***** Provided data

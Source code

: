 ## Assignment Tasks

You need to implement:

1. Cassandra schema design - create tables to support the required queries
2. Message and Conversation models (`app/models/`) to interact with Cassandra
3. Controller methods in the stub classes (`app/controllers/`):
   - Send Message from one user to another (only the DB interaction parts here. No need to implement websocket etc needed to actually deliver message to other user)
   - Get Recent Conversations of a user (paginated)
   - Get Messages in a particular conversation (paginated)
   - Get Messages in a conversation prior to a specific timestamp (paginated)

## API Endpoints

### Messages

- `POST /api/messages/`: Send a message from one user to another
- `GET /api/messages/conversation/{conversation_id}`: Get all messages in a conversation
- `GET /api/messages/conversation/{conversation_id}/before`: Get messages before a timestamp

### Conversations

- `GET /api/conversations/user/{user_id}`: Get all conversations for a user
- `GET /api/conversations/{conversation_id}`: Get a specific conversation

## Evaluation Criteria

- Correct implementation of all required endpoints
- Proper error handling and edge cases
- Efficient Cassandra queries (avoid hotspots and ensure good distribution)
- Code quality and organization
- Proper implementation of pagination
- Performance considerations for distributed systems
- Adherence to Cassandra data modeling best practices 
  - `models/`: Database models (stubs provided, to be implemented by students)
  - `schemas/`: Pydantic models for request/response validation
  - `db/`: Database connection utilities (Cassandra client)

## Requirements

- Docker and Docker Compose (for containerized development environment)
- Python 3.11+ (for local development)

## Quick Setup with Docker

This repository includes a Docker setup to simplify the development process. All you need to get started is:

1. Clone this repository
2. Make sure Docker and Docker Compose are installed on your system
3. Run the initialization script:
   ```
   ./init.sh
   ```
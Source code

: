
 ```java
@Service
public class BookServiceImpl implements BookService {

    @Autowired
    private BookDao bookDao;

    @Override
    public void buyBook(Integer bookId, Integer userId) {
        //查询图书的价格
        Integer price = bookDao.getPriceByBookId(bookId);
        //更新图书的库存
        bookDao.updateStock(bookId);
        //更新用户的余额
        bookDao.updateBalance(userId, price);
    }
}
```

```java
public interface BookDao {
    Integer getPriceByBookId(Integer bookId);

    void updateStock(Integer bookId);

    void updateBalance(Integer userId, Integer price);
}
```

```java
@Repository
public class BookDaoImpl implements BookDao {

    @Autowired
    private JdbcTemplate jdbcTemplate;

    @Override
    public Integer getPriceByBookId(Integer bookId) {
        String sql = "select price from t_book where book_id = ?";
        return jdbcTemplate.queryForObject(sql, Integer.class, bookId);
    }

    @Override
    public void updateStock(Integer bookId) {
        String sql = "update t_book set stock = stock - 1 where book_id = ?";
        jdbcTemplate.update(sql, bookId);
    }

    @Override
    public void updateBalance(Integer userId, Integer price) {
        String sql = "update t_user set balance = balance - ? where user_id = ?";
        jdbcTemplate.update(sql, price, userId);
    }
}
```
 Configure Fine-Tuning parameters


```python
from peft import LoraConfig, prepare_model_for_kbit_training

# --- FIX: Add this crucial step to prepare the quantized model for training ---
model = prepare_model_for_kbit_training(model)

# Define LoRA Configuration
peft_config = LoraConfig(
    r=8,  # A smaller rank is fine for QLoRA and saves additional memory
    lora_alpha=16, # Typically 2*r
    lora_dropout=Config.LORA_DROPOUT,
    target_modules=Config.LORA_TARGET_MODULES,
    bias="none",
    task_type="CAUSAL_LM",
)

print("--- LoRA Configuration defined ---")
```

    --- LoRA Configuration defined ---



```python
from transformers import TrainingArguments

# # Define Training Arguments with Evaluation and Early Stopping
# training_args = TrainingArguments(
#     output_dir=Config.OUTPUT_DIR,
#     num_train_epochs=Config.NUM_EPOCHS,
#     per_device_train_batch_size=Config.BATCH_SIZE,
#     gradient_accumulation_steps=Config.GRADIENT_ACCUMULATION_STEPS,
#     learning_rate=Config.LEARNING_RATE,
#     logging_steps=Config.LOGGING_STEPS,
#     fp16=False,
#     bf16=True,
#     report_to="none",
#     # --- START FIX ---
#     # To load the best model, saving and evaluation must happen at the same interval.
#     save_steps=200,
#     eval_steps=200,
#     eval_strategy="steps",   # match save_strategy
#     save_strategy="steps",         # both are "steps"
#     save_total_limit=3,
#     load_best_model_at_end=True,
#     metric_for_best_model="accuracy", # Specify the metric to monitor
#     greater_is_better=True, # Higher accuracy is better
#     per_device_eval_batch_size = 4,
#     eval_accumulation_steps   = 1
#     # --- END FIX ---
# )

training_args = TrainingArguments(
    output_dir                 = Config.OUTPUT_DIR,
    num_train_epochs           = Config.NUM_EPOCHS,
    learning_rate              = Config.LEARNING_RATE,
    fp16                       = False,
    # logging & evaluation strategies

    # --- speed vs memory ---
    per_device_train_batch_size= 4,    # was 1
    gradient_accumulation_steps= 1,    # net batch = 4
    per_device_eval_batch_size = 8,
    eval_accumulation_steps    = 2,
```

**********

--- The problem ---
Give again, word for word, the lines of the listing, starting at its first line and ending with the line containing "3. Controller methods".

--- Exercise answer ---
Source code

: ## Assignment Tasks

You need to implement:

1. Cassandra schema design - create tables to support the required queries
2. Message and Conversation models (`app/models/`) to interact with Cassandra
3. Controller methods in the stub classes (`app/controllers/`):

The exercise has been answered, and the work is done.